Category: Allegheny Cemetery

  • Daniel O’Neill Monument, Allegheny Cemetery

    Close-up of the face on the Daniel O’Neill portrait statue

    An editor’s work is never done. Here is Daniel O’Neill, owner and editor of the Dispatch, still at work 145 years after his death in 1877. Though he died at the young age of 47, he had already built the Dispatch into Pittsburgh’s most respected newspaper, a position it held until the great newspaper massacre of the early 1920s, when paper shortages and rising costs forced hundreds or thousands of papers across the country out of business. Before that there had been at least a dozen English dailies in Pittsburgh, not to mention three in German and several in other languages.

    From the hill opposite

    The monument itself is a harmoniously eclectic mix of styles in the Victorian manner: classical elements dominate, but Mr. O’Neill’s desk rests on an Egyptian pedestal.

    From the front
    Daniel O’Neill hard at work
    The full statue
    Inscription on the monument
    Face, three-quarters view
  • Winter Mausoleum, Allegheny Cemetery

    Winter mausoleum

    We have seen this extravagant structure more than once before, but it is always worth trying to improve on our images. Here it is again. It was designed by John Russell Pope, architect of the Jefferson Memorial, National Archives, National Gallery of Art, &c., &c., and it is nearly identical to the F. W. Woolworth mausoleum in the Bronx.

    Winter mausoleum
    From the side
  • Marshall Monument, Allegheny Cemetery

    Marshall monument and robin

    Archibald Marshall was a merchant, industrialist, and landscape architect whose most distinguished project was the beautiful landscape of West Park in Allegheny, now the North Side. He is the “Marshall” in the name of the neighborhood of Marshall-Shadeland. His monument also remembers his wife and three children who did not live to be ten years old. We wonder whether the child in the sculpture is meant to represent one of them. We wonder whether the child is looking up from his book to say, “Mother, you have a robin on your head.”

    Marshall monument
  • Sutmeyer Mausoleum, Allegheny Cemetery

    Sutmeyer mausoleum

    A small stock mausoleum with indeterminate medievalish details. The cross-bearing angel on top has weathered into picturesque abstraction, looking far more otherworldly now than it did when it was new.

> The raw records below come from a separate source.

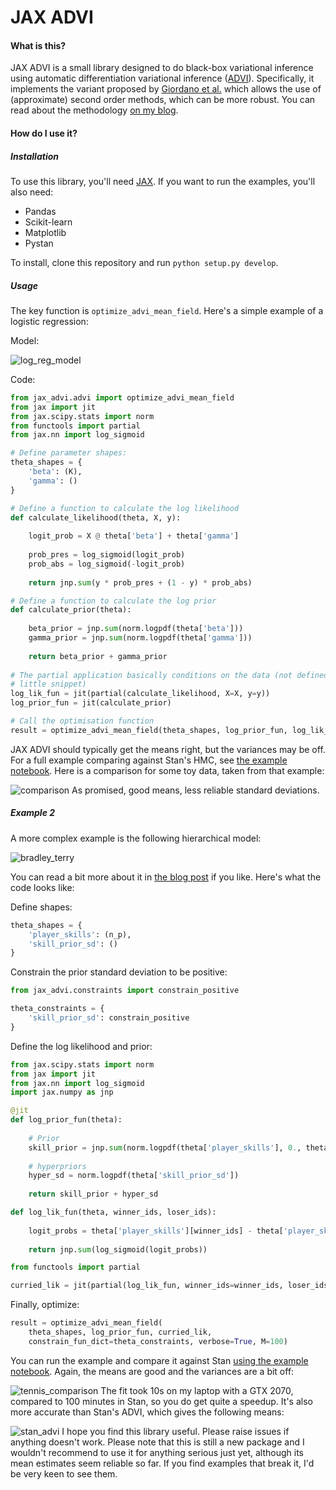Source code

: # JAX ADVI

#### What is this?

JAX ADVI is a small library designed to do black-box variational inference using automatic differentiation variational inference ([ADVI](https://jmlr.org/papers/v18/16-107.html)). Specifically, it implements the variant proposed by [Giordano et al.](https://jmlr.org/papers/v19/17-670.html) which allows the use of (approximate) second order methods, which can be more robust. You can read about the methodology [on my blog](https://martiningram.github.io/deterministic-advi/).

#### How do I use it?

##### Installation

To use this library, you'll need [JAX](https://github.com/google/jax). If you want to run the examples, you'll also need:

* Pandas
* Scikit-learn
* Matplotlib
* Pystan

To install, clone this repository and run `python setup.py develop`.

##### Usage

The key function is `optimize_advi_mean_field`. Here's a simple example of a logistic regression:

Model:

![log_reg_model](images/log_reg_model.png)

Code:
```python
from jax_advi.advi import optimize_advi_mean_field
from jax import jit
from jax.scipy.stats import norm
from functools import partial
from jax.nn import log_sigmoid

# Define parameter shapes:
theta_shapes = {
    'beta': (K),
    'gamma': ()
}

# Define a function to calculate the log likelihood
def calculate_likelihood(theta, X, y):
    
    logit_prob = X @ theta['beta'] + theta['gamma']
    
    prob_pres = log_sigmoid(logit_prob)
    prob_abs = log_sigmoid(-logit_prob)
    
    return jnp.sum(y * prob_pres + (1 - y) * prob_abs)

# Define a function to calculate the log prior
def calculate_prior(theta):
    
    beta_prior = jnp.sum(norm.logpdf(theta['beta']))
    gamma_prior = jnp.sum(norm.logpdf(theta['gamma']))
    
    return beta_prior + gamma_prior
	
# The partial application basically conditions on the data (not defined in this
# little snippet)
log_lik_fun = jit(partial(calculate_likelihood, X=X, y=y))
log_prior_fun = jit(calculate_prior)

# Call the optimisation function
result = optimize_advi_mean_field(theta_shapes, log_prior_fun, log_lik_fun, n_draws=None)
```

JAX ADVI should typically get the means right, but the variances may be off. For a full example comparing against Stan's HMC, see [the example notebook](https://github.com/martiningram/jax_advi/blob/main/examples/Logistic%20regression%20example.ipynb). Here is a comparison for some toy data, taken from that example:

![comparison](images/logistic_reg_comparison.png)
As promised, good means, less reliable standard deviations.

##### Example 2

A more complex example is the following hierarchical model:

![bradley_terry](images/bradley_terry.png)

You can read a bit more about it in [the blog post](https://martiningram.github.io/deterministic-advi/) if you like. Here's what the code looks like:

Define shapes:

```python
theta_shapes = {
    'player_skills': (n_p),
    'skill_prior_sd': ()
}
```

Constrain the prior standard deviation to be positive:

```python
from jax_advi.constraints import constrain_positive

theta_constraints = {
    'skill_prior_sd': constrain_positive
}
```

Define the log likelihood and prior:

```python
from jax.scipy.stats import norm
from jax import jit
from jax.nn import log_sigmoid
import jax.numpy as jnp

@jit
def log_prior_fun(theta):
    
    # Prior
    skill_prior = jnp.sum(norm.logpdf(theta['player_skills'], 0., theta['skill_prior_sd']))
    
    # hyperpriors
    hyper_sd = norm.logpdf(theta['skill_prior_sd'])
    
    return skill_prior + hyper_sd

def log_lik_fun(theta, winner_ids, loser_ids):
    
    logit_probs = theta['player_skills'][winner_ids] - theta['player_skills'][loser_ids]
    
    return jnp.sum(log_sigmoid(logit_probs))

from functools import partial

curried_lik = jit(partial(log_lik_fun, winner_ids=winner_ids, loser_ids=loser_ids))
```

Finally, optimize:

```python
result = optimize_advi_mean_field(
	theta_shapes, log_prior_fun, curried_lik, 
	constrain_fun_dict=theta_constraints, verbose=True, M=100)
```

You can run the example and compare it against Stan [using the example notebook](https://github.com/martiningram/jax_advi/blob/main/examples/Tennis%20example.ipynb). Again, the means are good and the variances are a bit off:

![tennis_comparison](images/tennis_comparison.png)
The fit took 10s on my laptop with a GTX 2070, compared to 100 minutes in Stan, so you do get quite a speedup. It's also more accurate than Stan's ADVI, which gives the following means:

![stan_advi](images/tennis_comparison_stan_advi.png)
I hope you find this library useful. Please raise issues if anything doesn't work. Please note that this is still a new package and I wouldn't recommend to use it for anything serious just yet, although its mean estimates seem reliable so far. If you find examples that break it, I'd be very keen to see them.

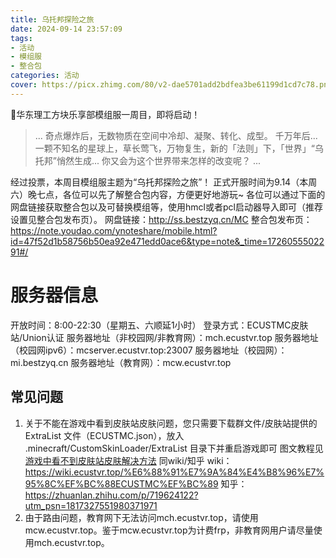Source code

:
```yaml
---
title: 乌托邦探险之旅
date: 2024-09-14 23:57:09
tags: 
- 活动
- 模组服
- 整合包
categories: 活动
cover: https://picx.zhimg.com/80/v2-dae5701add2bdfea3be61199d1cd7c78.png
---
```

👋华东理工方块乐享部模组服一周目，即将启动！
> ...
> 奇点爆炸后，无数物质在空间中冷却、凝聚、转化、成型。
> 千万年后...
> 一颗不知名的星球上，草长莺飞，万物复生，新的「法则」下，「世界」“乌托邦”悄然生成...
> 你又会为这个世界带来怎样的改变呢？
> ...

经过投票，本周目模组服主题为“乌托邦探险之旅”！
正式开服时间为9.14（本周六）晚七点，各位可以先了解整合包内容，方便更好地游玩~
各位可以通过下面的网盘链接获取整合包以及可替换模组等，使用hmcl或者pcl启动器导入即可（推荐设置见整合包发布页）。
网盘链接：http://ss.bestzyq.cn/MC
整合包发布页：https://note.youdao.com/ynoteshare/mobile.html?id=47f52d1b58756b50ea92e471edd0ace6&type=note&_time=1726055502291#/

# 服务器信息
开放时间：8:00-22:30（星期五、六顺延1小时）
登录方式：ECUSTMC皮肤站/Union认证
服务器地址（非校园网/非教育网）：mch.ecustvr.top
服务器地址（校园网ipv6）：mcserver.ecustvr.top:23007
服务器地址（校园网）：mi.bestzyq.cn
服务器地址（教育网）：mcw.ecustvr.top

## 常见问题
1. 关于不能在游戏中看到皮肤站皮肤问题，您只需要下载群文件/皮肤站提供的 ExtraList 文件（ECUSTMC.json），放入 .minecraft/CustomSkinLoader/ExtraList 目录下并重启游戏即可
图文教程见[游戏中看不到皮肤站皮肤解决方法](/2024/09/13/%E6%B8%B8%E6%88%8F%E4%B8%AD%E7%9C%8B%E4%B8%8D%E5%88%B0%E7%9A%AE%E8%82%A4%E7%AB%99%E7%9A%AE%E8%82%A4%E8%A7%A3%E5%86%B3%E6%96%B9%E6%B3%95/)
同wiki/知乎
wiki：https://wiki.ecustvr.top/%E6%88%91%E7%9A%84%E4%B8%96%E7%95%8C%EF%BC%88ECUSTMC%EF%BC%89
知乎：https://zhuanlan.zhihu.com/p/719624122?utm_psn=1817327551980371971
2. 由于路由问题，教育网下无法访问mch.ecustvr.top，请使用mcw.ecustvr.top。鉴于mcw.ecustvr.top为计费frp，非教育网用户请尽量使用mch.ecustvr.top。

    Angel on the Sutmeyer mausoleum
  • Lillian Russell Moore Mausoleum, Allegheny Cemetery

    Lillian Russell Moore mausoleum

    This is the Lillian Russell who was widely considered the most beautiful woman in the world in the late 1800s and into the 1900s. Her fourth and last husband was Alexander Pollock Moore, who owned the Leader in Pittsburgh. When she died unexpectedly in 1922, he gave her this tiny but tasteful mausoleum; he was buried with her later, but her name is the one above the columns, and the epitaph is hers: “The world is better for her having lived.”

    Lillian Russell and Alexander Pollock Moore

    Mrs. Moore’s opinion as “Immigration Inspector” was that Europe was sending us its worthless dregs; she is sometimes blamed for the restrictive immigration policies that followed, but it is very likely that the Harding administration appointed her to reinforce and not to create anti-immigrant prejudice. She injured herself in a very minor way on the trip back, but died unexpectedly from complications.

    Initials in bronze

    The initials of both residents are rendered in bronze on the doors.

    Stained glass in the mausoleum

    The simple stained glass has suffered some damage, which should be fairly easy to repair.